“No, he was always in the laboratory, and I might not go there.”

“Then you see, Rose, it must be mere fancy that you saw him, for you could not even know him by sight.”

“It was not fancy,” said Rose, gentle and timid as ever, but still obviously injured at the tone of reproof.

“My dear child,” said Colonel Keith, with some exertion of patience, “you must try to be reasonable. How can you possibly recognise a man that you tell me you never saw?”

“I said I never saw him in the house,” said Rose with a shudder; “but they said if ever I told they would give me to the lions in the Zoological Gardens.”

“Who said so?”

“He, Mr. Maddox and Maria,” she answered, in such trepidation that he could scarcely hear her.

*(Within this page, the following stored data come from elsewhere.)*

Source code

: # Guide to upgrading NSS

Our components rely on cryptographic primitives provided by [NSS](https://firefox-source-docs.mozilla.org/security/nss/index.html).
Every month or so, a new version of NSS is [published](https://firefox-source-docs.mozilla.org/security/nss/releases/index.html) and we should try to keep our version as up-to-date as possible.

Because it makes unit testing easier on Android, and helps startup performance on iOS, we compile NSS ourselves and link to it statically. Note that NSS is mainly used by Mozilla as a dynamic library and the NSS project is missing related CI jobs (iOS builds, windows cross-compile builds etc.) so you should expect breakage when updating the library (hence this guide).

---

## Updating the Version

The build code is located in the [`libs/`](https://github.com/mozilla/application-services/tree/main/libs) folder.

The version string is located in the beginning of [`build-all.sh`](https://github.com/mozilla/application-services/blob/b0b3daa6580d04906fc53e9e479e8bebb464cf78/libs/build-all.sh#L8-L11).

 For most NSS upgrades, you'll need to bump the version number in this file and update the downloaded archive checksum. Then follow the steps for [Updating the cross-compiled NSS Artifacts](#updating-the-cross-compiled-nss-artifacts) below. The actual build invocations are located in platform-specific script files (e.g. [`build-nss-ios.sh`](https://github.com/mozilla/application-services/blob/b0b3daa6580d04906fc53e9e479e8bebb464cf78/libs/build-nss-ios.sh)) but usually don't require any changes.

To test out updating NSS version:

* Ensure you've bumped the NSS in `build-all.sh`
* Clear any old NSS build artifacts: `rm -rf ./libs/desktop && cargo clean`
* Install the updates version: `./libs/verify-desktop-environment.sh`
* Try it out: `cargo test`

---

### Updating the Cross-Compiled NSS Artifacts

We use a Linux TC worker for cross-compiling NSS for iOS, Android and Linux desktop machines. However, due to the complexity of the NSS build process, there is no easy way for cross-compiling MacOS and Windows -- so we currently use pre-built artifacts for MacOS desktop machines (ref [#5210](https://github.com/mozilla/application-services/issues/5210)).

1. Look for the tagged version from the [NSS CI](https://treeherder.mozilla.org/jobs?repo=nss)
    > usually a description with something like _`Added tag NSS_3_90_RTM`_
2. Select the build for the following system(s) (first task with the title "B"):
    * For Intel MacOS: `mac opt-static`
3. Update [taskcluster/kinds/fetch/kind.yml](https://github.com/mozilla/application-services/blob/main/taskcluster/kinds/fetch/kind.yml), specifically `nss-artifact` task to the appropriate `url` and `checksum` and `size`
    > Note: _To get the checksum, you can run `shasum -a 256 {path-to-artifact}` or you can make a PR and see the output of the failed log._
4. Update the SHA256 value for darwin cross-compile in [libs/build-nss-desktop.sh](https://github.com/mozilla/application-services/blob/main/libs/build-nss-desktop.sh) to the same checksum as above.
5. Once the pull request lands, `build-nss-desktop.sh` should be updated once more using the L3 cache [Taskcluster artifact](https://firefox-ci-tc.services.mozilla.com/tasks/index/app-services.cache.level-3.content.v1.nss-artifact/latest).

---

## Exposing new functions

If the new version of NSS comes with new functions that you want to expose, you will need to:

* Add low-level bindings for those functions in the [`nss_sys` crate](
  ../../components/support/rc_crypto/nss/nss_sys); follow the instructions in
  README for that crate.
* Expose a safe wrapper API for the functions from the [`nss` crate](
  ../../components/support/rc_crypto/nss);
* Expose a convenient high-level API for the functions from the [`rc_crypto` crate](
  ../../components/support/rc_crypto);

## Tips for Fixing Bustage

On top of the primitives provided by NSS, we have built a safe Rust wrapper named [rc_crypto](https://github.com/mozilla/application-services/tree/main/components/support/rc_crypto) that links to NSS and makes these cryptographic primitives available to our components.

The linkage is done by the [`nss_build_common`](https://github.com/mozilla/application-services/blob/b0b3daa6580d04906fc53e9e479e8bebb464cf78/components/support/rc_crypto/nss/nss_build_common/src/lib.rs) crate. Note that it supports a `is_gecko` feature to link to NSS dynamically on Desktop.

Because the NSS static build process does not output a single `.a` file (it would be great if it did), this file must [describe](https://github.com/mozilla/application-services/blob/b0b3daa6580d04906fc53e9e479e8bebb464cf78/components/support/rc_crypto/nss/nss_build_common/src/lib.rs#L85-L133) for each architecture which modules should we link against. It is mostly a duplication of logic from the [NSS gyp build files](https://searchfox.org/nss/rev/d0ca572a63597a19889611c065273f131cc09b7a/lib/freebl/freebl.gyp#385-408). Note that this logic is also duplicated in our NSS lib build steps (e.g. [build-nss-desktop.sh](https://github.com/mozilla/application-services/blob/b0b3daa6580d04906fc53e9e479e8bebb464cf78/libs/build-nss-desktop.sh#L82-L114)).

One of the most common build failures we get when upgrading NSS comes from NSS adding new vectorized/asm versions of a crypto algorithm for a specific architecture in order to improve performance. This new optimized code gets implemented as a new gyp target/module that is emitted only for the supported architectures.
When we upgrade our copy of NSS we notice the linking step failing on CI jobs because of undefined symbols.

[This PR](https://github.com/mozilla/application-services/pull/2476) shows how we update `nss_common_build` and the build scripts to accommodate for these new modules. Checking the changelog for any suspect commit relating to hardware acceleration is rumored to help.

“But you are old and wise enough now to know what a foolish and wicked threat that was, my dear.”

“Yes, I was a little girl then, and knew no better, and once I did tell a lie when mamma asked me, and now she is dead, and I can never tell her the truth.”

Colin dreaded a public outbreak of the sobs that heaved in the poor child’s throat, but she had self-control enough to restrain them till he had led her into his own library, where he let her weep out her repentance for the untruth, which, wrested from her by terror, had weighed so long on her conscience. He felt that he was sparing Ermine something by receiving the first tempest of tears, in the absolute terror and anguish of revealing the secret that had preyed on her with mysterious horror.